Chicken Sausage Stuffed Peppers
This blog post is perfect for anyone trying to cut out carbs from their diet, but still incorporate some really good for you veggie nutrition. This recipe comes from the merging of two things that I have been making for a really long time, chicken sausage and stuffed peppers. I chose a really flavorful pepper for this, an anaheim pepper, which is a sweet pepper similar in flavor to bell peppers. This is a great way to hit the spot for an italian food craving and is a real crowd pleaser so it would be great and easy to serve company.
In addition to making delicious stuffed peppers, this recipe also makes enough sausage to create patties for breakfast the next day all with only 1/2 lb. of ground chicken breast. Enjoy!

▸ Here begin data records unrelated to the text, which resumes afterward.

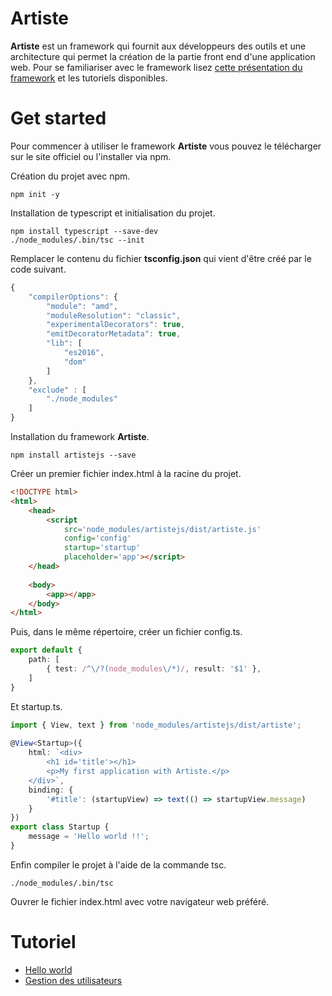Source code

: # Artiste

**Artiste** est un framework qui fournit aux développeurs des outils et une architecture qui permet la création de la partie front end d'une application web. Pour se familiariser avec le framework lisez [cette présentation du framework](doc/architecture.md) et les tutoriels disponibles.

# Get started

Pour commencer à utiliser le framework **Artiste** vous pouvez le télécharger sur le site officiel ou l'installer via npm.

Création du projet avec npm.

```
npm init -y
```
Installation de typescript et initialisation du projet.

```
npm install typescript --save-dev
./node_modules/.bin/tsc --init
```

Remplacer le contenu du fichier **tsconfig.json** qui vient d'être créé par le code suivant.

```javascript
{ 
    "compilerOptions": { 
        "module": "amd", 
        "moduleResolution": "classic", 
        "experimentalDecorators": true, 
        "emitDecoratorMetadata": true, 
        "lib": [ 
            "es2016", 
            "dom" 
        ] 
    }, 
    "exclude" : [ 
        "./node_modules" 
    ] 
}
```
Installation du framework **Artiste**.

```
npm install artistejs --save
```

Créer un premier fichier index.html à la racine du projet.

```html
<!DOCTYPE html> 
<html> 
    <head> 
        <script 
            src='node_modules/artistejs/dist/artiste.js' 
            config='config' 
            startup='startup' 
            placeholder='app'></script> 
    </head> 
     
    <body> 
        <app></app> 
    </body> 
</html>
```

Puis, dans le même répertoire, créer un fichier config.ts.

```typescript
export default { 
    path: [ 
        { test: /^\/?(node_modules\/*)/, result: '$1' }, 
    ] 
}
```

Et startup.ts.

```typescript
import { View, text } from 'node_modules/artistejs/dist/artiste'; 
 
@View<Startup>({ 
    html: `<div> 
        <h1 id='title'></h1> 
        <p>My first application with Artiste.</p> 
    </div>`, 
    binding: { 
        '#title': (startupView) => text(() => startupView.message) 
    } 
}) 
export class Startup { 
    message = 'Hello world !!'; 
}
```

Enfin compiler le projet à l'aide de la commande tsc.

```
./node_modules/.bin/tsc
```

Ouvrer le fichier index.html avec votre navigateur web préféré.

# Tutoriel

* [Hello world](doc/tuto/hello-world.md)
* [Gestion des utilisateurs](doc/tuto/user-manager.md)
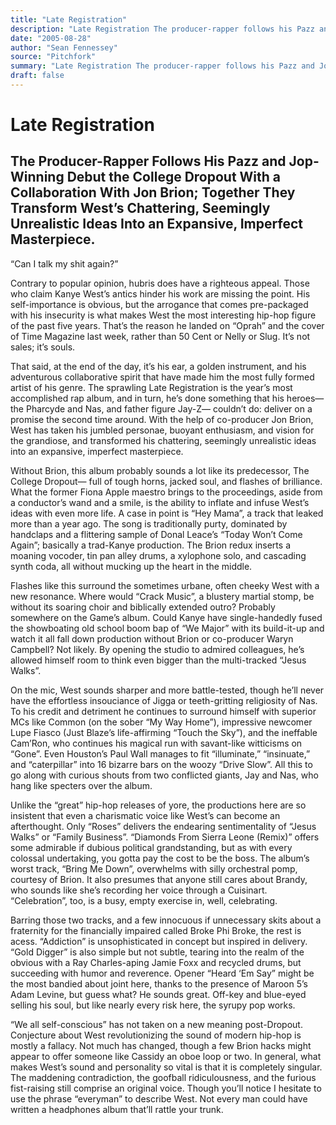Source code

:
 ```yaml
---
title: "Late Registration"
description: "Late Registration The producer-rapper follows his Pazz and Jop-winning debut The College Dropout with a collaboration with Jon Brion. Together they transform West’s chattering, seemingly unrealistic i..."
date: "2005-08-28"
author: "Sean Fennessey"
source: "Pitchfork"
summary: "Late Registration The producer-rapper follows his Pazz and Jop-winning debut The College Dropout with a collaboration with Jon Brion. Together they transform West’s chattering, seemingly unrealistic ideas into an expansive, imperfect masterpiece. The sprawling Late Registration is the year’s most accomplished rap album. Without Brion, this album probably sounds a lot like its predecessor."
draft: false
---
```


# Late Registration

## The Producer-Rapper Follows His Pazz and Jop-Winning Debut the College Dropout With a Collaboration With Jon Brion; Together They Transform West’s Chattering, Seemingly Unrealistic Ideas Into an Expansive, Imperfect Masterpiece.

“Can I talk my shit again?”

Contrary to popular opinion, hubris does have a righteous appeal. Those who claim Kanye West’s antics hinder his work are missing the point. His self-importance is obvious, but the arrogance that comes pre-packaged with his insecurity is what makes West the most interesting hip-hop figure of the past five years. That’s the reason he landed on “Oprah” and the cover of Time Magazine last week, rather than 50 Cent or Nelly or Slug. It’s not sales; it’s souls.

That said, at the end of the day, it’s his ear, a golden instrument, and his adventurous collaborative spirit that have made him the most fully formed artist of his genre. The sprawling Late Registration is the year’s most accomplished rap album, and in turn, he’s done something that his heroes— the Pharcyde and Nas, and father figure Jay-Z— couldn’t do: deliver on a promise the second time around. With the help of co-producer Jon Brion, West has taken his jumbled personae, buoyant enthusiasm, and vision for the grandiose, and transformed his chattering, seemingly unrealistic ideas into an expansive, imperfect masterpiece.

Without Brion, this album probably sounds a lot like its predecessor, The College Dropout— full of tough horns, jacked soul, and flashes of brilliance. What the former Fiona Apple maestro brings to the proceedings, aside from a conductor’s wand and a smile, is the ability to inflate and infuse West’s ideas with even more life. A case in point is “Hey Mama”, a track that leaked more than a year ago. The song is traditionally purty, dominated by handclaps and a flittering sample of Donal Leace’s “Today Won’t Come Again”; basically a trad-Kanye production. The Brion redux inserts a moaning vocoder, tin pan alley drums, a xylophone solo, and cascading synth coda, all without mucking up the heart in the middle.

Flashes like this surround the sometimes urbane, often cheeky West with a new resonance. Where would “Crack Music”, a blustery martial stomp, be without its soaring choir and biblically extended outro? Probably somewhere on the Game’s album. Could Kanye have single-handedly fused the showboating old school boom bap of “We Major” with its build-it-up and watch it all fall down production without Brion or co-producer Waryn Campbell? Not likely. By opening the studio to admired colleagues, he’s allowed himself room to think even bigger than the multi-tracked “Jesus Walks”.

On the mic, West sounds sharper and more battle-tested, though he’ll never have the effortless insouciance of Jigga or teeth-gritting religiosity of Nas. To his credit and detriment he continues to surround himself with superior MCs like Common (on the sober “My Way Home”), impressive newcomer Lupe Fiasco (Just Blaze’s life-affirming “Touch the Sky”), and the ineffable Cam’Ron, who continues his magical run with savant-like witticisms on “Gone”. Even Houston’s Paul Wall manages to fit “illuminate,” “insinuate,” and “caterpillar” into 16 bizarre bars on the woozy “Drive Slow”. All this to go along with curious shouts from two conflicted giants, Jay and Nas, who hang like specters over the album.

Unlike the “great” hip-hop releases of yore, the productions here are so insistent that even a charismatic voice like West’s can become an afterthought. Only “Roses” delivers the endearing sentimentality of “Jesus Walks” or “Family Business”. “Diamonds From Sierra Leone (Remix)” offers some admirable if dubious political grandstanding, but as with every colossal undertaking, you gotta pay the cost to be the boss. The album’s worst track, “Bring Me Down”, overwhelms with silly orchestral pomp, courtesy of Brion. It also presumes that anyone still cares about Brandy, who sounds like she’s recording her voice through a Cuisinart. “Celebration”, too, is a busy, empty exercise in, well, celebrating.

Barring those two tracks, and a few innocuous if unnecessary skits about a fraternity for the financially impaired called Broke Phi Broke, the rest is acess. “Addiction” is unsophisticated in concept but inspired in delivery. “Gold Digger” is also simple but not subtle, tearing into the realm of the obvious with a Ray Charles-aping Jamie Foxx and recycled drums, but succeeding with humor and reverence. Opener “Heard ‘Em Say” might be the most bandied about joint here, thanks to the presence of Maroon 5’s Adam Levine, but guess what? He sounds great. Off-key and blue-eyed selling his soul, but like nearly every risk here, the syrupy pop works.

“We all self-conscious” has not taken on a new meaning post-Dropout. Conjecture about West revolutionizing the sound of modern hip-hop is mostly a fallacy. Not much has changed, though a few Brion hacks might appear to offer someone like Cassidy an oboe loop or two. In general, what makes West’s sound and personality so vital is that it is completely singular. The maddening contradiction, the goofball ridiculousness, and the furious fist-raising still comprise an original voice. Though you’ll notice I hesitate to use the phrase “everyman” to describe West. Not every man could have written a headphones album that’ll rattle your trunk.
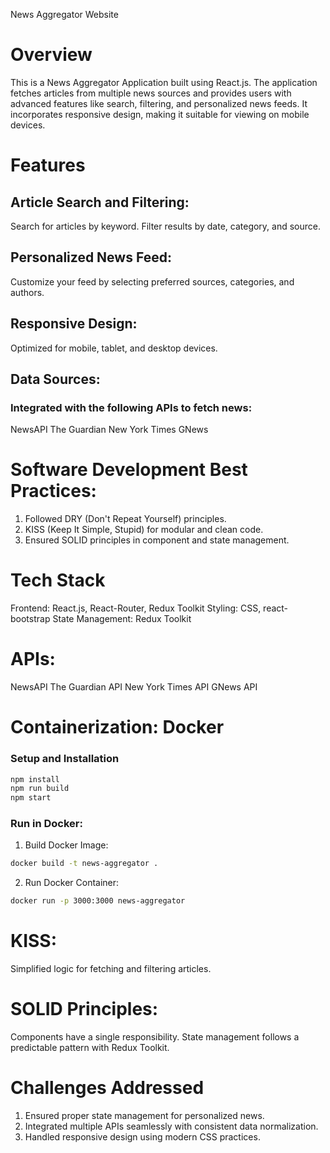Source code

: News Aggregator Website

# Overview
This is a News Aggregator Application built using React.js. The application fetches articles from multiple news sources and provides users with advanced features like search, filtering, and personalized news feeds. It incorporates responsive design, making it suitable for viewing on mobile devices.

# Features
## Article Search and Filtering:
Search for articles by keyword.
Filter results by date, category, and source.


## Personalized News Feed:
Customize your feed by selecting preferred sources, categories, and authors.


## Responsive Design:
Optimized for mobile, tablet, and desktop devices.

## Data Sources:
### Integrated with the following APIs to fetch news:
NewsAPI
The Guardian
New York Times
GNews


# Software Development Best Practices:
1. Followed DRY (Don't Repeat Yourself) principles.
2. KISS (Keep It Simple, Stupid) for modular and clean code.
3. Ensured SOLID principles in component and state management.


# Tech Stack
Frontend: React.js, React-Router, Redux Toolkit
Styling: CSS, react-bootstrap
State Management: Redux Toolkit


# APIs:
NewsAPI
The Guardian API
New York Times API
GNews API


# Containerization: Docker
### Setup and Installation
```bash 
npm install 
npm run build
npm start
```

### Run in Docker:
1. Build Docker Image:
```bash 
docker build -t news-aggregator .
```

2. Run Docker Container:
```bash 
docker run -p 3000:3000 news-aggregator
```

# KISS:
Simplified logic for fetching and filtering articles.

# SOLID Principles:
Components have a single responsibility.
State management follows a predictable pattern with Redux Toolkit.

# Challenges Addressed
1. Ensured proper state management for personalized news.
2. Integrated multiple APIs seamlessly with consistent data normalization.
3. Handled responsive design using modern CSS practices.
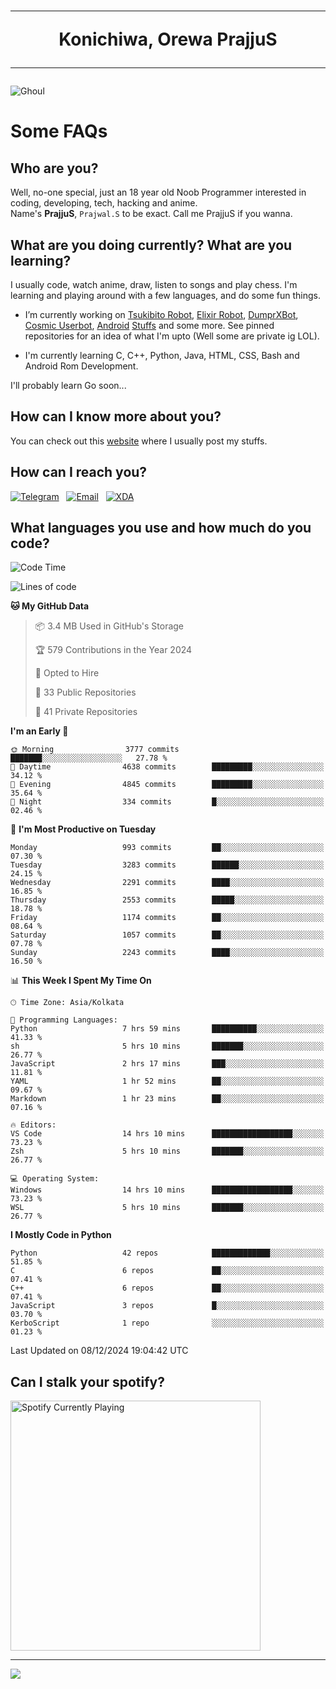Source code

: <h1 align="center"><hr>Konichiwa, Orewa PrajjuS<hr></h1>


<img src="https://telegra.ph/file/6041d22c64479ee5ff802.jpg" alt="Ghoul"/>


<h1>Some FAQs</h1>


<h2>Who are you?</h2>

Well, no-one special, just an 18 year old Noob Programmer interested in coding, developing, tech, hacking and anime.
<br>
Name's <b>PrajjuS</b>, <code>Prajwal.S</code> to be exact. Call me PrajjuS if you wanna.


<h2>What are you doing currently? What are you learning?</h2>

I usually code, watch anime, draw, listen to songs and play chess. I'm learning and playing around with a few languages, and do some fun things.

- I’m currently working on <a href="Https://t.me/PrajjuSAssistantBot">Tsukibito Robot</a>, <a href="https://t.me/projectelixir_bot">Elixir Robot</a>, <a href="https://t.me/DumprXBot">DumprXBot</a>, <a href="https://github.com/SkyLab-Devs/CosmicUserbot">Cosmic Userbot</a>, <a href="https://github.com/Noob-OS">Android</a> <a href="https://github.com/PrajjuS/device_xiaomi_vince">Stuffs</a> and some more. See pinned repositories for an idea of what I'm upto (Well some are private ig LOL).

- I'm currently learning C, C++, Python, Java, HTML, CSS, Bash and Android Rom Development.

I'll probably learn Go soon...


<h2>How can I know more about you?</h2>

You can check out this <a href="https://prajjus.website">website</a> where I usually post my stuffs.


<h2>How can I reach you?</h2>

<a href="https://t.me/PrajjuS"><img src="https://img.shields.io/badge/PrajjuS-2CA5E0?style=flat-square&logo=telegram&logoColor=white" alt="Telegram"/></a>&nbsp;&nbsp;&nbsp;<a href="theprajjus@gmail.com"><img src="https://img.shields.io/badge/theprajjus@gmail.com-D14836?style=flat-square&logo=gmail&logoColor=white" alt="Email"/></a>&nbsp;&nbsp;&nbsp;<a href="https://forum.xda-developers.com/m/prajjus.10388799/"><img src="https://img.shields.io/badge/PrajjuS-F59714?style=flat-square&logo=xda-developers&logoColor=white" alt="XDA"/></a>


<h2>What languages you use and how much do you code?</h2>

<!--START_SECTION:waka-->
![Code Time](http://img.shields.io/badge/Code%20Time-851%20hrs%2037%20mins-blue)

![Lines of code](https://img.shields.io/badge/From%20Hello%20World%20I%27ve%20Written-852.7%20thousand%20lines%20of%20code-blue)

**🐱 My GitHub Data** 

> 📦 3.4 MB Used in GitHub's Storage 
 > 
> 🏆 579 Contributions in the Year 2024
 > 
> 💼 Opted to Hire
 > 
> 📜 33 Public Repositories 
 > 
> 🔑 41 Private Repositories 
 > 
**I'm an Early 🐤** 

```text
🌞 Morning                3777 commits        ███████░░░░░░░░░░░░░░░░░░   27.78 % 
🌆 Daytime                4638 commits        █████████░░░░░░░░░░░░░░░░   34.12 % 
🌃 Evening                4845 commits        █████████░░░░░░░░░░░░░░░░   35.64 % 
🌙 Night                  334 commits         █░░░░░░░░░░░░░░░░░░░░░░░░   02.46 % 
```
📅 **I'm Most Productive on Tuesday** 

```text
Monday                   993 commits         ██░░░░░░░░░░░░░░░░░░░░░░░   07.30 % 
Tuesday                  3283 commits        ██████░░░░░░░░░░░░░░░░░░░   24.15 % 
Wednesday                2291 commits        ████░░░░░░░░░░░░░░░░░░░░░   16.85 % 
Thursday                 2553 commits        █████░░░░░░░░░░░░░░░░░░░░   18.78 % 
Friday                   1174 commits        ██░░░░░░░░░░░░░░░░░░░░░░░   08.64 % 
Saturday                 1057 commits        ██░░░░░░░░░░░░░░░░░░░░░░░   07.78 % 
Sunday                   2243 commits        ████░░░░░░░░░░░░░░░░░░░░░   16.50 % 
```


📊 **This Week I Spent My Time On** 

```text
🕑︎ Time Zone: Asia/Kolkata

💬 Programming Languages: 
Python                   7 hrs 59 mins       ██████████░░░░░░░░░░░░░░░   41.33 % 
sh                       5 hrs 10 mins       ███████░░░░░░░░░░░░░░░░░░   26.77 % 
JavaScript               2 hrs 17 mins       ███░░░░░░░░░░░░░░░░░░░░░░   11.81 % 
YAML                     1 hr 52 mins        ██░░░░░░░░░░░░░░░░░░░░░░░   09.67 % 
Markdown                 1 hr 23 mins        ██░░░░░░░░░░░░░░░░░░░░░░░   07.16 % 

🔥 Editors: 
VS Code                  14 hrs 10 mins      ██████████████████░░░░░░░   73.23 % 
Zsh                      5 hrs 10 mins       ███████░░░░░░░░░░░░░░░░░░   26.77 % 

💻 Operating System: 
Windows                  14 hrs 10 mins      ██████████████████░░░░░░░   73.23 % 
WSL                      5 hrs 10 mins       ███████░░░░░░░░░░░░░░░░░░   26.77 % 
```

**I Mostly Code in Python** 

```text
Python                   42 repos            █████████████░░░░░░░░░░░░   51.85 % 
C                        6 repos             ██░░░░░░░░░░░░░░░░░░░░░░░   07.41 % 
C++                      6 repos             ██░░░░░░░░░░░░░░░░░░░░░░░   07.41 % 
JavaScript               3 repos             █░░░░░░░░░░░░░░░░░░░░░░░░   03.70 % 
KerboScript              1 repo              ░░░░░░░░░░░░░░░░░░░░░░░░░   01.23 % 
```




 Last Updated on 08/12/2024 19:04:42 UTC
<!--END_SECTION:waka-->


<h2>Can I stalk your spotify?</h2>

<a href="https://open.spotify.com/user/cotgk31v4nhw20gs5adb29jq5"><img src="https://spotify-readme-prajjus.vercel.app/api?theme=dark&rainbow=true" alt="Spotify Currently Playing" width="400px"/></a>


<hr>


<img src="https://komarev.com/ghpvc/?username=prajjus&label=Profile%20Views&color=000000&style=flat">
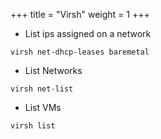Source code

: +++
title = "Virsh"
weight = 1
+++

- List ips assigned on a network
```
virsh net-dhcp-leases baremetal
```

- List Networks
```
virsh net-list
```

- List VMs
```
virsh list
```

Chicken Sausage Stuffed Peppers
1/2 lb ground chicken breast
1 shallot, finely diced
1 teaspoon salt
1/2 teaspoon garlic powder
1/2 teaspoon pepper
1/2 teaspoon ground sage
1/2 teaspoon ground fennel
2 large anaheim peppers
1 can crushed tomatoes
1/2 teaspoon dried basil
1 garlic clove, grated
In a saucepan on low heat, stir together tomatoes, basil, and garlic cloves to warm through. Preheat oven to 350 degrees. In a large bowl, mix together chicken, shallot, salt, pepper, garlic powder, fennel, and sage until thoroughly combined. Cut of tops of peppers and clean out seeds and veins. Stuff peppers with sausage until completely full. Reserve the rest of the sausage for sausage patties or other use. In a small baking dish, spoon about 1/2 cup of warm tomato sauce. Place stuffed peppers on top of sauce. Pour remaining sauce over the peppers. Cover the baking dish with aluminum foil and bake for 25 minutes or until peppers are tender and sausage is completely cooked through. Serve with sauce spooned over the top, one pepper per serving.